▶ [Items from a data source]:
"""

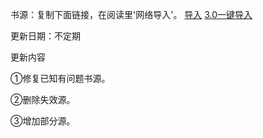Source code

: 书源：复制下面链接，在阅读里'网络导入'。 
<a href="https://raw.staticdn.net/PB-pobing/pobing/pb/50.json" rel="nofollow">导入</a>
<a class="layui-layout-right layui-btn layui-btn-normal" href="yuedu://booksource/importonline?src=https://raw.staticdn.net/PB-pobing/pobing/pb/50.json">3.0一键导入</a>

更新日期：不定期

更新内容

①修复已知有问题书源。

②删除失效源。

③增加部分源。

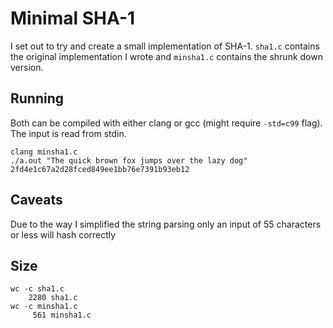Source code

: # Minimal SHA-1
I set out to try and create a small implementation of SHA-1. `sha1.c` contains the original implementation I wrote and `minsha1.c` contains the shrunk down version.

## Running
Both can be compiled with either clang or gcc (might require `-std=c99` flag). The input is read from stdin.

    clang minsha1.c
    ./a.out "The quick brown fox jumps over the lazy dog"
    2fd4e1c67a2d28fced849ee1bb76e7391b93eb12

## Caveats
Due to the way I simplified the string parsing only an input of 55 characters or less will hash correctly

## Size
    wc -c sha1.c 
        2280 sha1.c
    wc -c minsha1.c 
         561 minsha1.c

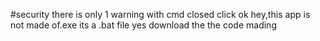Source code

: #security
there is only 1 warning
with cmd closed click ok
hey,this app is not made of.exe its a .bat file
yes download the the code mading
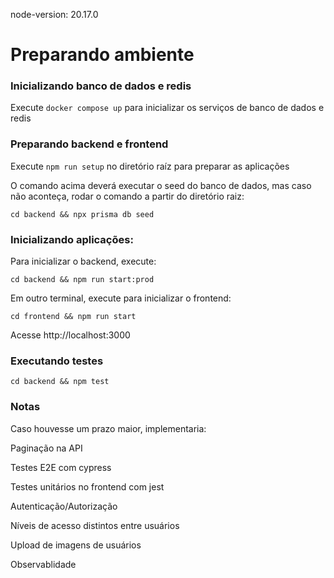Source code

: node-version: 20.17.0

# Preparando ambiente

### Inicializando banco de dados e redis

Execute `docker compose up` para inicializar os serviços de banco de dados e redis

### Preparando backend e frontend

Execute `npm run setup` no diretório raíz para preparar as aplicações

O comando acima deverá executar o seed do banco de dados, mas caso não aconteça, rodar o comando a partir do diretório raiz:

``cd backend && npx prisma db seed``

### Inicializando aplicações:

Para inicializar o backend, execute:

``cd backend && npm run start:prod``

Em outro terminal, execute para inicializar o frontend:

``cd frontend && npm run start``

Acesse http://localhost:3000

### Executando testes

``cd backend && npm test``

### Notas

Caso  houvesse um prazo maior, implementaria:

Paginação na API

Testes E2E com cypress

Testes unitários no frontend com jest

Autenticação/Autorização

Níveis de acesso distintos entre usuários

Upload de imagens de usuários

Observablidade
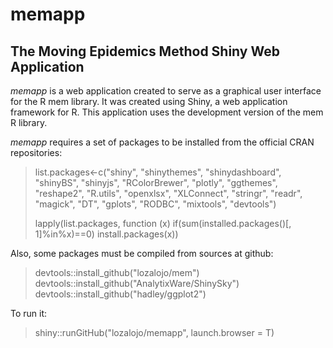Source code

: # memapp
## The Moving Epidemics Method Shiny Web Application

*memapp* is a web application created to serve as a graphical user interface for the R mem library. It was created using Shiny, a web application framework for R. This application uses the development version of the mem R library.

*memapp* requires a set of packages to be installed from the official CRAN repositories:

>list.packages<-c("shiny", "shinythemes", "shinydashboard", "shinyBS", "shinyjs", "RColorBrewer",
>              "plotly", "ggthemes", "reshape2", "R.utils", "openxlsx", "XLConnect",
>              "stringr", "readr", "magick", "DT", "gplots", "RODBC", "mixtools", "devtools")
>
>lapply(list.packages, function (x) if(sum(installed.packages()[, 1]%in%x)==0) install.packages(x))

Also, some packages must be compiled from sources at github:

>devtools::install_github("lozalojo/mem")
>devtools::install_github("AnalytixWare/ShinySky")
>devtools::install_github("hadley/ggplot2")

To run it:

> shiny::runGitHub("lozalojo/memapp", launch.browser = T)

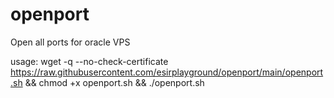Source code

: # openport
Open all ports for oracle VPS

usage: 
wget -q --no-check-certificate https://raw.githubusercontent.com/esirplayground/openport/main/openport.sh && chmod +x openport.sh && ./openport.sh
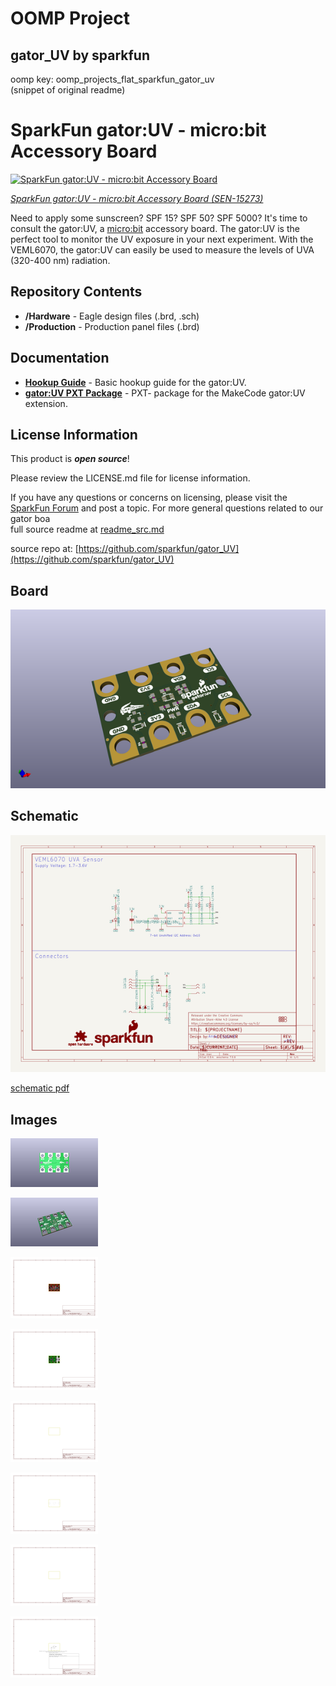 # OOMP Project  
## gator_UV  by sparkfun  
  
oomp key: oomp_projects_flat_sparkfun_gator_uv  
(snippet of original readme)  
  
SparkFun gator:UV - micro:bit Accessory Board  
========================================  
  
[![SparkFun gator:UV - micro:bit Accessory Board](https://cdn.sparkfun.com/assets/parts/1/3/7/4/7/15273-SparkFun_gator-UV_-_micro-bit_Accessory_Board-01.jpg)](https://www.sparkfun.com/products/15273)  
  
[*SparkFun gator:UV - micro:bit Accessory Board (SEN-15273)*](https://www.sparkfun.com/products/15273)  
  
Need to apply some sunscreen? SPF 15? SPF 50? SPF 5000? It's time to consult the gator:UV, a [micro:bit](https://www.sparkfun.com/products/14208) accessory board. The gator:UV is the perfect tool to monitor the UV exposure in your next experiment. With the VEML6070, the gator:UV can easily be used to measure the levels of UVA (320-400 nm) radiation.  
  
Repository Contents  
-------------------  
* **/Hardware** - Eagle design files (.brd, .sch)  
* **/Production** - Production panel files (.brd)  
  
Documentation  
--------------  
* **[Hookup Guide](https://learn.sparkfun.com/tutorials/sparkfun-gatoruv-hookup-guide)** - Basic hookup guide for the gator:UV.  
* **[gator:UV PXT Package](https://github.com/sparkfun/pxt-gator-UV)** - PXT- package for the MakeCode gator:UV extension.  
  
License Information  
-------------------  
  
This product is _**open source**_!   
  
Please review the LICENSE.md file for license information.   
  
If you have any questions or concerns on licensing, please visit the [SparkFun Forum](https://forum.sparkfun.com/index.php) and post a topic. For more general questions related to our gator boa  
  full source readme at [readme_src.md](readme_src.md)  
  
source repo at: [https://github.com/sparkfun/gator_UV](https://github.com/sparkfun/gator_UV)  
## Board  
  
[![working_3d.png](working_3d_600.png)](working_3d.png)  
## Schematic  
  
[![working_schematic.png](working_schematic_600.png)](working_schematic.png)  
  
[schematic pdf](working_schematic.pdf)  
## Images  
  
[![working_3D_bottom.png](working_3D_bottom_140.png)](working_3D_bottom.png)  
  
[![working_3D_top.png](working_3D_top_140.png)](working_3D_top.png)  
  
[![working_assembly_page_01.png](working_assembly_page_01_140.png)](working_assembly_page_01.png)  
  
[![working_assembly_page_02.png](working_assembly_page_02_140.png)](working_assembly_page_02.png)  
  
[![working_assembly_page_03.png](working_assembly_page_03_140.png)](working_assembly_page_03.png)  
  
[![working_assembly_page_04.png](working_assembly_page_04_140.png)](working_assembly_page_04.png)  
  
[![working_assembly_page_05.png](working_assembly_page_05_140.png)](working_assembly_page_05.png)  
  
[![working_assembly_page_06.png](working_assembly_page_06_140.png)](working_assembly_page_06.png)  
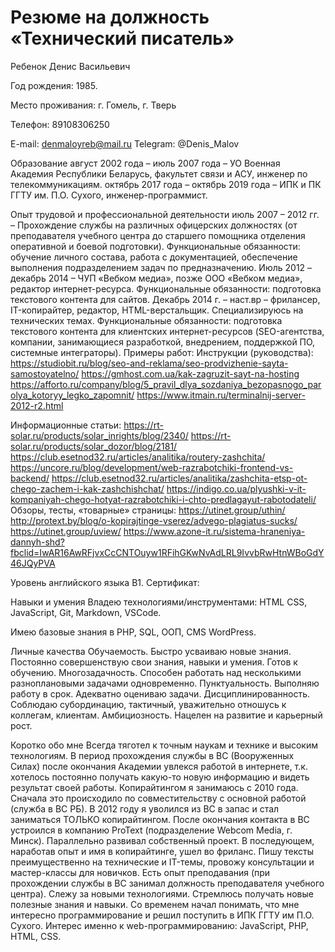 # Резюме на должность «Технический писатель»

Ребенок Денис Васильевич

Год рождения: 1985.

Место проживания: г. Гомель, г. Тверь

Телефон: 89108306250

E-mail: denmaloyreb@mail.ru
Telegram: @Denis_Malov

Образование
август 2002 года – июль 2007 года – УО Военная Академия Республики Беларусь, факультет связи и АСУ, инженер по телекоммуникациям.
октябрь 2017 года – октябрь 2019 года – ИПК и ПК ГГТУ им. П.О. Сухого, инженер-программист.

Опыт трудовой и профессиональной деятельности
июль 2007 – 2012 гг. – Прохождение службы на различных офицерских должностях (от преподавателя учебного центра до старшего помощника отделения оперативной и боевой подготовки). Функциональные обязанности: обучение личного состава, работа с документацией, обеспечение выполнения подразделением задач по предназначению.
Июль 2012 – декабрь 2014 – ЧУП «Вебком медиа», позже ООО «Вебком медиа», редактор интернет-ресурса. Функциональные обязанности: подготовка текстового контента для сайтов.
Декабрь 2014 г. – наст.вр – фрилансер, IT-копирайтер, редактор, HTML-верстальщик. Специализируюсь на технических темах. Функциональные обязанности: подготовка текстового контента для клиентских интернет-ресурсов (SEO-агентства, компании, занимающиеся разработкой, внедрением, поддержкой ПО, системные интеграторы). 
Примеры работ:
Инструкции (руководства):
https://studiobit.ru/blog/seo-and-reklama/seo-prodvizhenie-sayta-samostoyatelno/
https://gmhost.com.ua/kak-zagruzit-sayt-na-hosting
https://afforto.ru/company/blog/5_pravil_dlya_sozdaniya_bezopasnogo_parolya_kotoryy_legko_zapomnit/
https://www.itmain.ru/terminalnij-server-2012-r2.html

Информационные статьи:
https://rt-solar.ru/products/solar_inrights/blog/2340/
https://rt-solar.ru/products/solar_dozor/blog/2181/
https://club.esetnod32.ru/articles/analitika/routery-zashchita/
https://uncore.ru/blog/development/web-razrabotchiki-frontend-vs-backend/
https://club.esetnod32.ru/articles/analitika/zashchita-etsp-ot-chego-zachem-i-kak-zashchishchat/
https://indigo.co.ua/plyushki-v-it-kompaniyah-chego-hotyat-razrabotchiki-i-chto-predlagayut-rabotodateli/
Обзоры, тесты, «товарные» страницы:
https://utinet.group/uthin/
http://protext.by/blog/o-kopirajtinge-vserez/advego-plagiatus-sucks/
https://utinet.group/uview/
https://www.azone-it.ru/sistema-hraneniya-dannyh-shd?fbclid=IwAR16AwRFjvxCcCNTOuyw1RFihGKwNvAdLRL9IvvbRwHtnWBoGdY46JQyPVA


Уровень английского языка
B1.
Сертификат:

Навыки и умения
Владею технологиями/инструментами:
HTML
CSS,
JavaScript,
Git,
Markdown,
VSCode.

Имею базовые знания в PHP, SQL, ООП, CMS WordPress.

Личные качества
Обучаемость. Быстро усваиваю новые знания. Постоянно совершенствую свои знания, навыки и умения. Готов к обучению.
Многозадачность. Способен работать над несколькими разноплановыми задачами одновременно. 
Пунктуальность. Выполняю работу в срок. Адекватно оцениваю задачи. 
Дисциплинированность. Соблюдаю субординацию, тактичный, уважительно отношусь к коллегам, клиентам.
Амбициозность. Нацелен на развитие и карьерный рост.


Коротко обо мне
Всегда тяготел к точным наукам и технике и высоким технологиям. В период прохождения службы в ВС (Вооруженных Силах) после окончания Академии увлекся работой в интернете, т.к. хотелось постоянно получать какую-то новую информацию и видеть результат своей работы.
Копирайтингом я занимаюсь с 2010 года. Сначала это происходило по совместительству с основной работой (служба в ВС РБ). В 2012 году я уволился из ВС в запас и стал заниматься ТОЛЬКО копирайтингом.
После окончания контакта в ВС устроился в компанию ProText (подразделение Webcom Media, г. Минск). Параллельно развивал собственный проект. В последующем, наработав опыт и имя в копирайтинге, ушел во фриланс. 
Пишу тексты преимущественно на технические и IT-темы, провожу консультации и мастер-классы для новичков. Есть опыт преподавания (при прохождении службы в ВС занимал должность преподавателя учебного центра). 
Слежу за новыми технологиями. Стремлюсь получать новые полезные знания и навыки. 
Со временем начал понимать, что мне интересно программирование и решил поступить в ИПК ГГТУ им П.О. Сухого. Интерес именно к web-программированию: JavaScript, PHP, HTML, CSS.


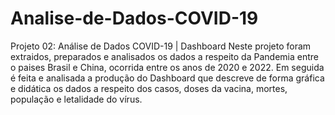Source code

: # Analise-de-Dados-COVID-19
Projeto 02: Análise de Dados COVID-19 | Dashboard
Neste projeto foram extraidos, preparados e analisados os dados a respeito da Pandemia entre o paises Brasil e China, ocorrida entre os anos de 2020 e 2022. Em seguida é feita e analisada a produção do Dashboard que descreve de forma gráfica e didática os dados a respeito dos casos, doses da vacina, mortes, população e letalidade do vírus.
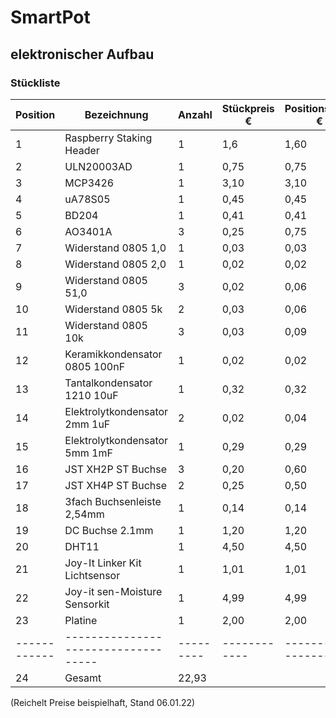 # SmartPot

## elektronischer Aufbau






### Stückliste

 

Position    |Bezeichnung                        | Anzahl  |Stückpreis €| Positionspreis €
------------|-----------------------------------|-------- |------------|-----------------
1           | Raspberry Staking Header          |1        |1,6         | 1,60
2           | ULN20003AD                        |1        |0,75        | 0,75
3           | MCP3426                           |1        |3,10        | 3,10
4           | uA78S05                           |1        |0,45        | 0,45
5           | BD204                             |1        |0,41        | 0,41
6           | AO3401A                           |3        |0,25        | 0,75
7           | Widerstand 0805 1,0               |1        |0,03        | 0,03
8           | Widerstand 0805 2,0               |1        |0,02        | 0,02
9           | Widerstand 0805 51,0              |3        |0,02        | 0,06
10          | Widerstand 0805 5k                |2        |0,03        | 0,06
11          | Widerstand 0805 10k               |3        |0,03        | 0,09
12          | Keramikkondensator 0805 100nF     |1        |0,02        | 0,02
13          | Tantalkondensator 1210 10uF       |1        |0,32        | 0,32
14          | Elektrolytkondensator 2mm 1uF     |2        |0,02        | 0,04
15          | Elektrolytkondensator 5mm 1mF     |1        |0,29        | 0,29
16          | JST XH2P ST Buchse                |3        |0,20        | 0,60
17          | JST XH4P ST Buchse                |2        |0,25        | 0,50
18          | 3fach Buchsenleiste 2,54mm        |1        |0,14        | 0,14
19          | DC Buchse 2.1mm                   |1        |1,20        | 1,20
20          | DHT11                             |1        |4,50        | 4,50
21          | Joy-It Linker Kit Lichtsensor     |1        |1,01        | 1,01
22          | Joy-it sen-Moisture Sensorkit     |1        |4,99        | 4,99
23          | Platine                           |1        |2,00        | 2,00
------------|-----------------------------------|---------|------------|--------------------
24          | Gesamt                                                   | 22,93

(Reichelt Preise beispielhaft, Stand 06.01.22)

"""

▶ [About this exercise]: Give the exact lines, and only those, from the line containing "Пунктуальность. Выполняю работу" through the line containing "Всегда тяготел к" in the entries above.

▶ [Answer space]:
Пунктуальность. Выполняю работу в срок. Адекватно оцениваю задачи. 
Дисциплинированность. Соблюдаю субординацию, тактичный, уважительно отношусь к коллегам, клиентам.
Амбициозность. Нацелен на развитие и карьерный рост.


Коротко обо мне
Всегда тяготел к точным наукам и технике и высоким технологиям. В период прохождения службы в ВС (Вооруженных Силах) после окончания Академии увлекся работой в интернете, т.к. хотелось постоянно получать какую-то новую информацию и видеть результат своей работы.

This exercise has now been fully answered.